Figure 1.. CONSORT Diagram for the Embedded…
Figure 1.. CONSORT Diagram for the Embedded Recruitment Trials Within the Smoking and Ambulation Trials
RETAIN indicates the Randomized Evaluation of Trial Acceptance by Incentive study. aPostrandomization exclusion reasons: recruiter proceeded to randomization step despite ineligibility (2), ineligibility determined between phone screen and in-person screening (1), participation in conflicting study discovered after randomization (1), and history of falsifying information in other studies (1). bPostrandomization exclusion reasons: recruiter proceeded to randomization step despite inelibigility (2) and phone incompatibility discovered after randomization (2).
Figure 2.. Effect of Income on Relationships…
Figure 2.. Effect of Income on Relationships Between Incentives and Trial Enrollment
Plots of relationships between incentives and adjusted probability of enrollment in the smoking (A) and ambulation (B) trials using values of income at the 5th, 25th, 50th, 75th, 95th percentiles and mean of its observed distributions.

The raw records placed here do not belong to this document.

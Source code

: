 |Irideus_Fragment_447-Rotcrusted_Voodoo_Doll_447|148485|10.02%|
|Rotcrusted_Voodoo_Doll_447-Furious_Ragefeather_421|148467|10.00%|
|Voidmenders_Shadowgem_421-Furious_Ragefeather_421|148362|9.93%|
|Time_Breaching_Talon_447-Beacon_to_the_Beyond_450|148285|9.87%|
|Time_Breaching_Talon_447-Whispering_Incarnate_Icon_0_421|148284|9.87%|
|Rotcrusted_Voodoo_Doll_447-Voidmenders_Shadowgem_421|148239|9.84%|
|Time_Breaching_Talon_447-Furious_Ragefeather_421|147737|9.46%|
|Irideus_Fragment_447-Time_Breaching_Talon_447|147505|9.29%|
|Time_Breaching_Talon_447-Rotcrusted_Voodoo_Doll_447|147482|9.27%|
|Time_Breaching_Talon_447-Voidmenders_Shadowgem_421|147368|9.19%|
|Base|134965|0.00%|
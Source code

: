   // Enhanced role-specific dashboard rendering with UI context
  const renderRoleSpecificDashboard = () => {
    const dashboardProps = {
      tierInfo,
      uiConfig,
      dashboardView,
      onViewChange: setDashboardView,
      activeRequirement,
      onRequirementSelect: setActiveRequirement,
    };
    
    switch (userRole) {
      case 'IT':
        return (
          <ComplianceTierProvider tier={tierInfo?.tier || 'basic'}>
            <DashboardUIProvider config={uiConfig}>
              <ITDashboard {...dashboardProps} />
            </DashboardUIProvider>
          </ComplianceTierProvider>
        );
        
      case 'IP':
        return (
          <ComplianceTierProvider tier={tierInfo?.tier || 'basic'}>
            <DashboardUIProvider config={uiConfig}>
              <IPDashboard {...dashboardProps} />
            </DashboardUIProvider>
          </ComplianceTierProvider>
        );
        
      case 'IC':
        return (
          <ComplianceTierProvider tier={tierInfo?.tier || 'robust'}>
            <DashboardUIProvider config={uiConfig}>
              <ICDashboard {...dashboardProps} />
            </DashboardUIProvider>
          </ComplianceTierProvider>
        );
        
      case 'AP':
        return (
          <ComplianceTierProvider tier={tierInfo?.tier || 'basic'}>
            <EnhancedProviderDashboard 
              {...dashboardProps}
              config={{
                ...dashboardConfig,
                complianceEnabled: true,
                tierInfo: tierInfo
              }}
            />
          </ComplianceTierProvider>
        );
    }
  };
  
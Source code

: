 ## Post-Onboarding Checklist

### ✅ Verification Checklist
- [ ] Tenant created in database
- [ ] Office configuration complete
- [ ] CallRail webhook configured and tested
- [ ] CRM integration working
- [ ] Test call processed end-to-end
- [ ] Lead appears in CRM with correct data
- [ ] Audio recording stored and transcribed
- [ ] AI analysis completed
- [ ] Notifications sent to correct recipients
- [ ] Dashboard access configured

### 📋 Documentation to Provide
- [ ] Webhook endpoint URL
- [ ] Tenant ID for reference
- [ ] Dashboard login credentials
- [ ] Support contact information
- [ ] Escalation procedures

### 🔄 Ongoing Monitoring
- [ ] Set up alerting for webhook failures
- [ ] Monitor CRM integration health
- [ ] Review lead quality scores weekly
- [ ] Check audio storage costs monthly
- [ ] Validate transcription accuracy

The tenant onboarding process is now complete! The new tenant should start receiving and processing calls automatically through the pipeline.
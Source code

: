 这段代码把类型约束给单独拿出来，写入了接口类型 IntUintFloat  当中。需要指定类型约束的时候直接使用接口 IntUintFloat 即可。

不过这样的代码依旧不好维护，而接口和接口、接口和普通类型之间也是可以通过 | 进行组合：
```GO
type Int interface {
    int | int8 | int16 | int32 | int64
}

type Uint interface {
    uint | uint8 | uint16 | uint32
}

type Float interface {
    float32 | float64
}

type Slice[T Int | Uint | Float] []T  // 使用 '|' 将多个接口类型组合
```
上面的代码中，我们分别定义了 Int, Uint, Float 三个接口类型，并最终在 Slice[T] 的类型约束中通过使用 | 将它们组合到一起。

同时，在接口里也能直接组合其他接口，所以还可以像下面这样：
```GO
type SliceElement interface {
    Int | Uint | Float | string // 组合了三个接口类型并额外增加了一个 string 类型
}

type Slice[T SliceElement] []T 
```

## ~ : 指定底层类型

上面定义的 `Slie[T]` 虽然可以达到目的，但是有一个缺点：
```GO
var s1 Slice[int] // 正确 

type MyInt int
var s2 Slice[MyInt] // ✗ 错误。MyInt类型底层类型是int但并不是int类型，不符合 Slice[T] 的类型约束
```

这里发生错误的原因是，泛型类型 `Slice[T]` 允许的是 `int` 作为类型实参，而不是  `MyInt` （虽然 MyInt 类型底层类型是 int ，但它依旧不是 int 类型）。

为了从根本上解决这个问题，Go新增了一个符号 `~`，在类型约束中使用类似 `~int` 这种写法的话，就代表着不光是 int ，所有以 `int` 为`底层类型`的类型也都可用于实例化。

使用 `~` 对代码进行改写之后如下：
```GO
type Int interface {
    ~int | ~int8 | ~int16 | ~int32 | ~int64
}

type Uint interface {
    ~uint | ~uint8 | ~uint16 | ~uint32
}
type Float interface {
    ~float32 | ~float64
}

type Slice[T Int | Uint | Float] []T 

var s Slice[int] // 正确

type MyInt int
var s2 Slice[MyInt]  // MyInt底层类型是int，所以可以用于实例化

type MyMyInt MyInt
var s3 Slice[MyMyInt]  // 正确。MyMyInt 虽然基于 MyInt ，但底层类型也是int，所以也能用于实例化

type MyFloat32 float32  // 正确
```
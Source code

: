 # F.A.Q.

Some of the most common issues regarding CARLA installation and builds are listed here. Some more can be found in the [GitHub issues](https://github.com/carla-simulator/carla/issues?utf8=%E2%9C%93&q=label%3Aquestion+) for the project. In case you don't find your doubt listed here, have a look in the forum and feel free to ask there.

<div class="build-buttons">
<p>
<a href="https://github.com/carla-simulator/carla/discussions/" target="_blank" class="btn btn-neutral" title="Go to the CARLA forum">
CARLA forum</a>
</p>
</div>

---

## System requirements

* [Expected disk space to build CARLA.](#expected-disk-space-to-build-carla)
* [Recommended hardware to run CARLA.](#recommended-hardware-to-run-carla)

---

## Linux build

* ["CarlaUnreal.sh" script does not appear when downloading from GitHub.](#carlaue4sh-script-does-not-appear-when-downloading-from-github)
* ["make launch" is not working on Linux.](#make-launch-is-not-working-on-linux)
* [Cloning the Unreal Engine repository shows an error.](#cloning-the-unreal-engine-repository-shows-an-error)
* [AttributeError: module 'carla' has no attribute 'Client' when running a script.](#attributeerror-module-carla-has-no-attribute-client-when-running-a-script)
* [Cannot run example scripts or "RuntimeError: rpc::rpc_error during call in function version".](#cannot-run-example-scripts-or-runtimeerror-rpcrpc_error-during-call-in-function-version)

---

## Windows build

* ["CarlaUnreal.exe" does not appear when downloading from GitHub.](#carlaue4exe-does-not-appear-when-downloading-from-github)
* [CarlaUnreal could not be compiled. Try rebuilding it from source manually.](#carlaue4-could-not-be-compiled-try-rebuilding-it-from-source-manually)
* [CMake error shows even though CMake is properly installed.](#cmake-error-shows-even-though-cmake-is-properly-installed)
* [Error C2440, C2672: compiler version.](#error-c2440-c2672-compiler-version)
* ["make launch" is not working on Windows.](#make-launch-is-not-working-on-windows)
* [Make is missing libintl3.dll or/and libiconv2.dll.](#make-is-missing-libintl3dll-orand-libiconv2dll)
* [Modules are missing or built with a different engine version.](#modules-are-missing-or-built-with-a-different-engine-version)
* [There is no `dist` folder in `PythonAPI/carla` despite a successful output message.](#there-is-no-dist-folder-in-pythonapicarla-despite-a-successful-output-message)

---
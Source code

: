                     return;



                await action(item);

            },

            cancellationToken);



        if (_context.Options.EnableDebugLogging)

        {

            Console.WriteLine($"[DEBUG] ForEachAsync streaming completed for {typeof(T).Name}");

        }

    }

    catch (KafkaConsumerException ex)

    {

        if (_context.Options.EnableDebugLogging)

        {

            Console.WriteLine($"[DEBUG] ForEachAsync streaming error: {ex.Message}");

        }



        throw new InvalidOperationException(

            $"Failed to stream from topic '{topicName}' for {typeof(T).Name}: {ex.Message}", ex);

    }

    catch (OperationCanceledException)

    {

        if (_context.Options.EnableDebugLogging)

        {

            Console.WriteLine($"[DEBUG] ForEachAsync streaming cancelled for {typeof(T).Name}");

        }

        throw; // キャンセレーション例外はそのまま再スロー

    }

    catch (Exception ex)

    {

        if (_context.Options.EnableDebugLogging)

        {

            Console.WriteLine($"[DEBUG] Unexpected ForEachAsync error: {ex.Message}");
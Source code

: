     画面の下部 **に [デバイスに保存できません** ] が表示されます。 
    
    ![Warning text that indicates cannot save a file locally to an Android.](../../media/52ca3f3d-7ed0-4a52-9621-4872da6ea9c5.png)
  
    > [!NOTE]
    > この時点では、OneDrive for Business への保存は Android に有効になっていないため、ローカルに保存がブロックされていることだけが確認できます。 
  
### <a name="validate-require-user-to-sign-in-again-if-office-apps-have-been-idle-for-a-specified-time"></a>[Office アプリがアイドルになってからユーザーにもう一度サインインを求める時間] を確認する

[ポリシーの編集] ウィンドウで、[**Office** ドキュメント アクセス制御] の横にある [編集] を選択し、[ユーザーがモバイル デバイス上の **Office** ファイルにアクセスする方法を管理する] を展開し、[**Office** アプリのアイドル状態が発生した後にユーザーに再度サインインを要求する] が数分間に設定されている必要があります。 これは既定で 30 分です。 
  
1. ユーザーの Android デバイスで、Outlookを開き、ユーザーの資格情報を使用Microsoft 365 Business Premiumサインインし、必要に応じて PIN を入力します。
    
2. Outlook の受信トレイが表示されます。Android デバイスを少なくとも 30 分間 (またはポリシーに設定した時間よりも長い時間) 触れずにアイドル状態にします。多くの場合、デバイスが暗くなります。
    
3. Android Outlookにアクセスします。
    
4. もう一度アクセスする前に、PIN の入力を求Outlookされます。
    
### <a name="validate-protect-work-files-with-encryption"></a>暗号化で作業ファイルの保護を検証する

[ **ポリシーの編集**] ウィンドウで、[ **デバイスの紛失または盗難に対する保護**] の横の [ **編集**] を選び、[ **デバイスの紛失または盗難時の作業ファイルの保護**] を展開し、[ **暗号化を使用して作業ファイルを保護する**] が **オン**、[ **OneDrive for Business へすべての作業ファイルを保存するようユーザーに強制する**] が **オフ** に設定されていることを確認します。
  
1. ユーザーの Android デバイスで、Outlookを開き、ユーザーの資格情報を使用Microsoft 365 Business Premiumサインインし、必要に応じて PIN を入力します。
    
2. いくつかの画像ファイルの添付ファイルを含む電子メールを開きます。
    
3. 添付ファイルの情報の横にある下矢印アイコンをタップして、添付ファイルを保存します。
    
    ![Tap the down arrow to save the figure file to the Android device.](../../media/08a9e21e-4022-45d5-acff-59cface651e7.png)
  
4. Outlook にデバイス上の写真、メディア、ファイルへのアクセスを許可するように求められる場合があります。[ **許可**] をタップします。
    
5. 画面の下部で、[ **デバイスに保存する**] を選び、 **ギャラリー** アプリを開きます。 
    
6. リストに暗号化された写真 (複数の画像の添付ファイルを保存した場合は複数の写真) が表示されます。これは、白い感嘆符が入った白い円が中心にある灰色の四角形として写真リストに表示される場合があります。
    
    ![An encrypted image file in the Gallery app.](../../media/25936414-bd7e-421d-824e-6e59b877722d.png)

Error bars represent 95% CIs. In the smoking trial, the 5th percentile = less than $10 000, 25th percentile = $10 to $19 000, 50th percentile = $20 to $29 000, 75th percentile = $30 to $49 000, 95th percentile = $100 000 or more, and mean = $20 to $29 000. In the ambulation trial, the 5th percentile = $10 to $19 000, 25th percentile = $30 to $49 000, 50th and 75th percentiles both = $50 to $99 000, 95th percentile = $100 000 or more, and mean = $30 to $49 000. There was no significant effect modification by income in either trial.
Figure 3.. Effect of Financial Well-being on…
Figure 3.. Effect of Financial Well-being on Relationships Between Incentives and Trial Enrollment
Plots of relationships between incentive and adjusted probability of enrollment in the smoking (A) and ambulation (B) trials using values of financial well-being at the 5th, 25th, 50th, 75th, 95th percentiles, and mean of its observed distributions. Error bars represent 95% CIs. There was no significant effect modification by financial well-being in either trial.